*** Material supplied ***
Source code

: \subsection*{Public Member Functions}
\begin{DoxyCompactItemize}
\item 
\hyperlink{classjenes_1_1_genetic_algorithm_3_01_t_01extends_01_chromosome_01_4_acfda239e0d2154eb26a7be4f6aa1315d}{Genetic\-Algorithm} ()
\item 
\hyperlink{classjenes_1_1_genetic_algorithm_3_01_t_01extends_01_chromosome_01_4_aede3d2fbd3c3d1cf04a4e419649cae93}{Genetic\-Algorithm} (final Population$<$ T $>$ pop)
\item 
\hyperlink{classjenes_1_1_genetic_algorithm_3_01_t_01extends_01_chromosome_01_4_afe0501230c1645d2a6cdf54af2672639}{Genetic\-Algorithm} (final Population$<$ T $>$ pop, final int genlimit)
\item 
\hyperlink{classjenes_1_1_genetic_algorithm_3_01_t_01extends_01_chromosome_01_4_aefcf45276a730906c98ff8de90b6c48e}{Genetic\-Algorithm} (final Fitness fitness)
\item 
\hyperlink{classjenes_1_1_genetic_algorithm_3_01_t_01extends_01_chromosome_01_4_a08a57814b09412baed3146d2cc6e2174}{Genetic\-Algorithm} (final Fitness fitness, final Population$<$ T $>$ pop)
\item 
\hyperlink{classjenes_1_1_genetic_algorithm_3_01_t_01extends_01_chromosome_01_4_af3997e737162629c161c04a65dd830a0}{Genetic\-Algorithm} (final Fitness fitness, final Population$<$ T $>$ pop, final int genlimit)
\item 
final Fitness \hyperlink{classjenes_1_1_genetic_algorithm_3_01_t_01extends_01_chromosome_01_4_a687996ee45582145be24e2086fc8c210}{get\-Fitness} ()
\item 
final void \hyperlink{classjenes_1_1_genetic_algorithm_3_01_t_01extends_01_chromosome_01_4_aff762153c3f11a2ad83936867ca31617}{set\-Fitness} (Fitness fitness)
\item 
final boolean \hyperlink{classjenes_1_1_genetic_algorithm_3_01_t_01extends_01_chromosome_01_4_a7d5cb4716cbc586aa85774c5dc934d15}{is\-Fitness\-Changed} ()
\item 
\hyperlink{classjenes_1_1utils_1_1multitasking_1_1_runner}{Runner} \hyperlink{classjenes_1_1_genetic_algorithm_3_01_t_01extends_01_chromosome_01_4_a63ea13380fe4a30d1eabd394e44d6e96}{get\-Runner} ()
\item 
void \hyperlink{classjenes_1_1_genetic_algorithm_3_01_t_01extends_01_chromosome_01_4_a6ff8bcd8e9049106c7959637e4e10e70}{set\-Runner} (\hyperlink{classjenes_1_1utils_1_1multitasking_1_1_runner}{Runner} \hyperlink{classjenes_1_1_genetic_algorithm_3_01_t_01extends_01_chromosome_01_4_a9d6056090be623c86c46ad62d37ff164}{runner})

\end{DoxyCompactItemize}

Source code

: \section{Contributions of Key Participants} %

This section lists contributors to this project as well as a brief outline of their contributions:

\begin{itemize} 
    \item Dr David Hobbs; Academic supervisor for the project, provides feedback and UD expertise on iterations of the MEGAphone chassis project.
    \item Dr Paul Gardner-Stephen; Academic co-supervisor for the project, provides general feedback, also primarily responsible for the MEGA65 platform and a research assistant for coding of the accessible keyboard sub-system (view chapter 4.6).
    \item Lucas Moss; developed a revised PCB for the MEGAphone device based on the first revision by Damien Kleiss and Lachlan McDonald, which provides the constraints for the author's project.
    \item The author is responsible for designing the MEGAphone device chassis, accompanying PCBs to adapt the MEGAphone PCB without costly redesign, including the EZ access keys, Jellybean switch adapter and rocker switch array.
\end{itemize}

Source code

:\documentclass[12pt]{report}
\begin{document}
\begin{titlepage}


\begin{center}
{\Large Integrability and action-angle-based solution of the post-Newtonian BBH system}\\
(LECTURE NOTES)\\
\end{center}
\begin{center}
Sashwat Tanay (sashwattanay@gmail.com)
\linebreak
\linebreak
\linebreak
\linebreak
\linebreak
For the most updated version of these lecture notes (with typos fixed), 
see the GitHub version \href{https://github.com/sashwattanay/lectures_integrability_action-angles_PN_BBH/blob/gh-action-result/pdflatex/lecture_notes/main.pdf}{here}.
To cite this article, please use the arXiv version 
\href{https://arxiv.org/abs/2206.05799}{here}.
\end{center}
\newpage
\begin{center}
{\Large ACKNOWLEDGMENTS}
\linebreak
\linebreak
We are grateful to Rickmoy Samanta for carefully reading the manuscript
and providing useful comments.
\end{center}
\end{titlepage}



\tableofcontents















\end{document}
*** End of Material supplied ***
Task details -
Which of the lines above include the word "author"? Copy each of them.

Answer for the task -
    \item Lucas Moss; developed a revised PCB for the MEGAphone device based on the first revision by Damien Kleiss and Lachlan McDonald, which provides the constraints for the author's project.
    \item The author is responsible for designing the MEGAphone device chassis, accompanying PCBs to adapt the MEGAphone PCB without costly redesign, including the EZ access keys, Jellybean switch adapter and rocker switch array.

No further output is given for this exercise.